Nancy Fraser über Kapitalismus
Nancy Fraser ist eine US-amerikanische, feministische Politikwissenschaftlerin. In meiner Bachelorarbeit habe ich mich umgehend mit ihren Werken befasst. Sie beschäftigt sich überwiegend mit dem Verständnis von Kapitalismus und schafft einen Konsens hinsichtlich seiner Definition.
Fraser versteht unter Kapitalismus eine Gesellschaftsordnung, welche durch politische und gesellschaftliche Krisen definiert ist und auf der Ausbeutung von nicht-ökonomischen Aspekten wie Care-Arbeit beruht, aber gleichzeitig dazu neigt, sich selbst zu destabilisieren. [2]

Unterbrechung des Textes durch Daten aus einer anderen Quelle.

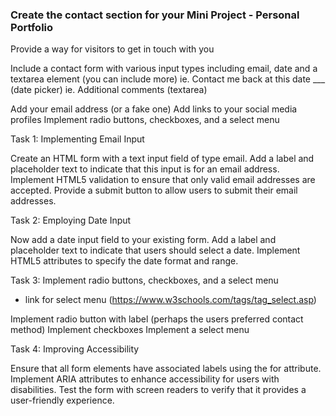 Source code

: ### Create the contact section for your Mini Project - Personal Portfolio 
Provide a way for visitors to get in touch with you

Include a contact form with various input types including email, date and a textarea element (you can include more) 
ie. Contact me back at this date ___ (date picker) 
ie. Additional comments (textarea)

Add your email address (or a fake one) 
Add links to your social media profiles 
Implement radio buttons, checkboxes, and a select menu 


Task 1: Implementing Email Input

Create an HTML form with a text input field of type email.
Add a label and placeholder text to indicate that this input is for an email address.
Implement HTML5 validation to ensure that only valid email addresses are accepted.
Provide a submit button to allow users to submit their email addresses.


Task 2: Employing Date Input

Now add a date input field to your existing form.
Add a label and placeholder text to indicate that users should select a date.
Implement HTML5 attributes to specify the date format and range.


Task 3: Implement radio buttons, checkboxes, and a select menu 

* link for select menu (https://www.w3schools.com/tags/tag_select.asp) 

Implement radio button with label (perhaps the users preferred contact method) 
Implement checkboxes 
Implement a select menu 


Task 4: Improving Accessibility

Ensure that all form elements have associated labels using the for attribute.
Implement ARIA attributes to enhance accessibility for users with disabilities.
Test the form with screen readers to verify that it provides a user-friendly experience.
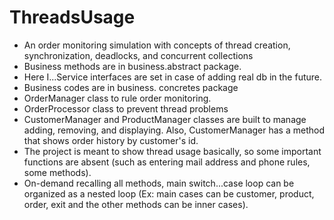 # ThreadsUsage
* An order monitoring simulation with concepts of thread creation, synchronization, deadlocks, and concurrent collections
* Business methods are in business.abstract package.
* Here I...Service interfaces are set in case of adding real db in the future.
* Business codes are in business. concretes package
* OrderManager class to rule order monitoring.
* OrderProcessor class to prevent thread problems
* CustomerManager and ProductManager classes are built to manage adding, removing, and displaying. Also, CustomerManager has a method that shows order history by customer's id.
* The project is meant to show thread usage basically, so some important functions are absent (such as entering mail address and phone rules, some methods).
* On-demand recalling all methods, main switch...case loop can be organized as a nested loop (Ex: main cases can be customer, product, order, exit and the other methods can be inner cases).
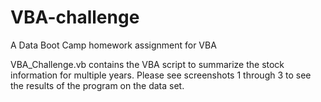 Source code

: # VBA-challenge
A Data Boot Camp homework assignment for VBA

VBA_Challenge.vb contains the VBA script to summarize the stock information for multiple years. Please see screenshots 1 through 3 to see the results of the program on the data set.
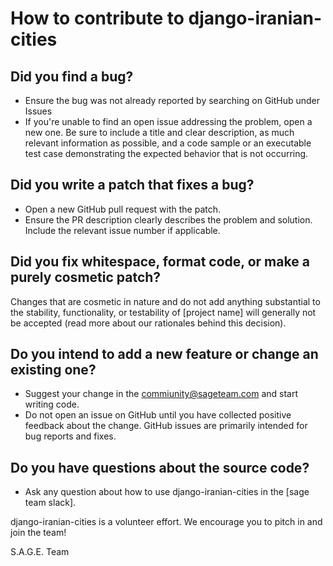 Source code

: # How to contribute to django-iranian-cities

## Did you find a bug?

- Ensure the bug was not already reported by searching on GitHub under Issues
- If you're unable to find an open issue addressing the problem, open a new one. Be sure to include a title and clear description, as much relevant information as possible, and a code sample or an executable test case demonstrating the expected behavior that is not occurring.

## Did you write a patch that fixes a bug?

- Open a new GitHub pull request with the patch.
- Ensure the PR description clearly describes the problem and solution. Include the relevant issue number if applicable.

## Did you fix whitespace, format code, or make a purely cosmetic patch?

Changes that are cosmetic in nature and do not add anything substantial to the stability, functionality, or testability of [project name] will generally not be accepted (read more about our rationales behind this decision).

## Do you intend to add a new feature or change an existing one?

- Suggest your change in the <commiunity@sageteam.com> and start writing code.
- Do not open an issue on GitHub until you have collected positive feedback about the change. GitHub issues are primarily intended for bug reports and fixes.

## Do you have questions about the source code?

- Ask any question about how to use django-iranian-cities in the [sage team slack].

django-iranian-cities is a volunteer effort. We encourage you to pitch in and join the team!

S.A.G.E. Team
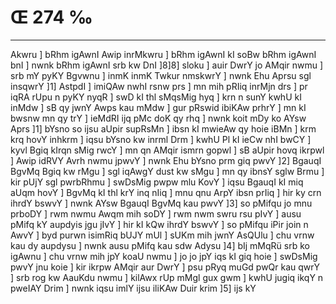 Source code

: # Œ 274 ‰
---
Akwru ] bRhm igAwnI Awip inrMkwru ] bRhm igAwnI kI soBw bRhm
igAwnI bnI ] nwnk bRhm igAwnI srb kw DnI ]8]8] sloku ] auir
DwrY jo AMqir nwmu ] srb mY pyKY Bgvwnu ] inmK inmK Twkur nmskwrY ]
nwnk Ehu Aprsu sgl insqwrY ]1] AstpdI ] imiQAw nwhI rsnw prs
] mn mih pRIiq inrMjn drs ] pr iqRA rUpu n pyKY nyqR ] swD kI thl
sMqsMig hyq ] krn n sunY kwhU kI inMdw ] sB qy jwnY Awps kau mMdw ]
gur pRswid ibiKAw prhrY ] mn kI bwsnw mn qy trY ] ieMdRI ijq pMc doK
qy rhq ] nwnk koit mDy ko AYsw Aprs ]1] bYsno so ijsu aUpir supRsMn ]
ibsn kI mwieAw qy hoie iBMn ] krm krq hovY inhkrm ] iqsu bYsno kw
inrml Drm ] kwhU Pl kI ieCw nhI bwCY ] kyvl Bgiq kIrqn sMig rwcY
] mn qn AMqir ismrn gopwl ] sB aUpir hovq ikrpwl ] Awip idRVY
Avrh nwmu jpwvY ] nwnk Ehu bYsno prm giq pwvY ]2] BgauqI BgvMq
Bgiq kw rMgu ] sgl iqAwgY dust kw sMgu ] mn qy ibnsY sglw Brmu ]
kir pUjY sgl pwrbRhmu ] swDsMig pwpw mlu KovY ] iqsu BgauqI kI miq
aUqm hovY ] BgvMq kI thl krY inq nIiq ] mnu qnu ArpY ibsn prIiq ]
hir ky crn ihrdY bswvY ] nwnk AYsw BgauqI BgvMq kau pwvY ]3] so
pMifqu jo mnu prboDY ] rwm nwmu Awqm mih soDY ] rwm nwm swru rsu pIvY ]
ausu pMifq kY aupdyis jgu jIvY ] hir kI kQw ihrdY bswvY ] so pMifqu iPir
join n AwvY ] byd purwn isimRiq bUJY mUl ] sUKm mih jwnY AsQUlu ] chu
vrnw kau dy aupdysu ] nwnk ausu pMifq kau sdw Adysu ]4] bIj mMqRü srb
ko igAwnu ] chu vrnw mih jpY koaU nwmu ] jo jo jpY iqs kI giq hoie ]
swDsMig pwvY jnu koie ] kir ikrpw AMqir aur DwrY ] psu pRyq muGd pwQr
kau qwrY ] srb rog kw AauKdu nwmu ] kilAwx rUp mMgl gux gwm ] kwhU
jugiq ikqY n pweIAY Drim ] nwnk iqsu imlY ijsu iliKAw Duir krim
]5] ijs kY
####
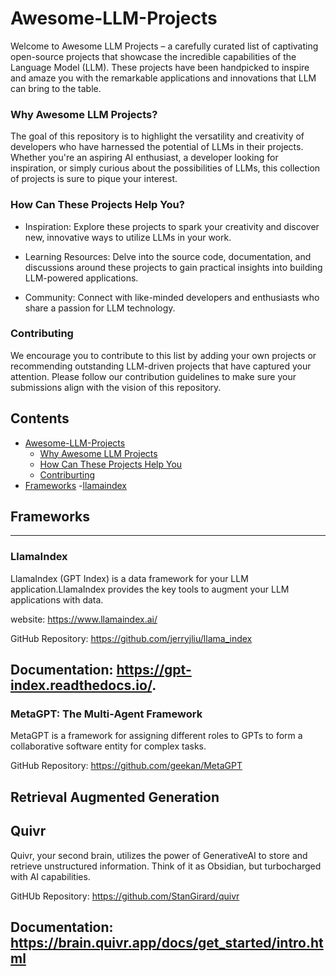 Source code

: # Awesome-LLM-Projects
Welcome to Awesome LLM Projects – a carefully curated list of captivating open-source projects that showcase the incredible capabilities of the Language Model (LLM). These projects have been handpicked to inspire and amaze you with the remarkable applications and innovations that LLM can bring to the table.

### Why Awesome LLM Projects?
The goal of this repository is to highlight the versatility and creativity of developers who have harnessed the potential of LLMs in their projects. Whether you're an aspiring AI enthusiast, a developer looking for inspiration, or simply curious about the possibilities of LLMs, this collection of projects is sure to pique your interest.

### How Can These Projects Help You?
- Inspiration: Explore these projects to spark your creativity and discover new, innovative ways to utilize LLMs in your work.

- Learning Resources: Delve into the source code, documentation, and discussions around these projects to gain practical insights into building LLM-powered applications.

- Community: Connect with like-minded developers and enthusiasts who share a passion for LLM technology.

### Contributing
We encourage you to contribute to this list by adding your own projects or recommending outstanding LLM-driven projects that have captured your attention. Please follow our contribution guidelines to make sure your submissions align with the vision of this repository.

## Contents
- [Awesome-LLM-Projects ](#awsome-llm-projects)
    - [Why Awesome LLM Projects](#why-awesomeo-llm-projects)
    - [How Can These Projects Help You](#how-can-these-projects-help-you)
    - [Contriburting](#contributing)
- [Frameworks](frameworks)
    -[llamaindex](Llamaindex)
  
## Frameworks
-----------------------------------------------------------------------------------------------------------------------------------------------------------------------------------------
### LlamaIndex 
LlamaIndex (GPT Index) is a data framework for your LLM application.LlamaIndex provides the key tools to augment your LLM applications with data.

website:  https://www.llamaindex.ai/

GitHub Repository: https://github.com/jerryjliu/llama_index

Documentation: https://gpt-index.readthedocs.io/.
------------------------------------------------------------------------------------------------------------------------------------------------------------------------------------------

### MetaGPT: The Multi-Agent Framework
MetaGPT is a framework for assigning different roles to GPTs to form a collaborative software entity for complex tasks.

GitHub Repository: https://github.com/geekan/MetaGPT

## Retrieval Augmented Generation

## Quivr
Quivr, your second brain, utilizes the power of GenerativeAI to store and retrieve unstructured information. Think of it as Obsidian, but turbocharged with AI capabilities.

GitHUb Repository: https://github.com/StanGirard/quivr

Documentation: https://brain.quivr.app/docs/get_started/intro.html
-----------------------------------------------------------------------------------------------------------------------------------------------------------------------------------------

Care-Arbeit ist grundlegend für unsere Gesellschaft. Sie umfasst alle Tätigkeiten, die notwendig sind, um die physischen, emotionalen und intellektuellen Kapazitäten für das Funktionieren der Welt aufrechtzuerhalten. [3] Die profitorientierte Ökonomie benötigt für ihr Überleben Support, der außerhalb des Marktes existiert. Dieses Konzept der ‚boundary struggles‘ beschreibt Phänomene, unter anderem Care-Arbeit, von denen Kapitalismus abhängig ist, diese werden aber gleichzeitig systematisch destabilisiert.
Ein weiterer ‚boundary struggle‘ ist der strukturell verankerte Rassismus. Dadurch, dass Kapitalismus als geschlechter- und farbenblind definiert wird, ist das Begriffsverständnis sehr eng und vergisst den inhärent strukturellen Rassismus [ES1] . Migrantische Frauen, die Care-Arbeit leisten, erleben eine Verschmelzung von Ausbeutung und Enteignung. [4]
Der Traum von Emanzipation
Der Eintritt der Frau in die Lohnarbeit wurde als Weg zur Emanzipation verkauft. Doch trotz der vermehrten Integration von Frauen in den Arbeitsmarkt sind sie stärker von unsicheren Arbeitsbedingungen betroffen als Männer. [5] Nur weil die Frau in der Erwerbsarbeit ist, heißt das nicht, dass nicht weiterhin von ihr erwartet, wird Care-Arbeit zu leisten. [6]
Emanzipation ist eng mit Individualisierungsprozessen verbunden und hängt von Ressourcen wie Bildung und Einkommen ab. [7] Migrantinnen, die Care-Arbeit leisten, sind oft prekär beschäftigt und haben geringe Aufstiegschancen. Die Ermutigung zur Emanzipation durch Arbeit wird oft als kurzfristige Notlösung angesehen, die sich langfristig in unsichere Arbeit verwandelt.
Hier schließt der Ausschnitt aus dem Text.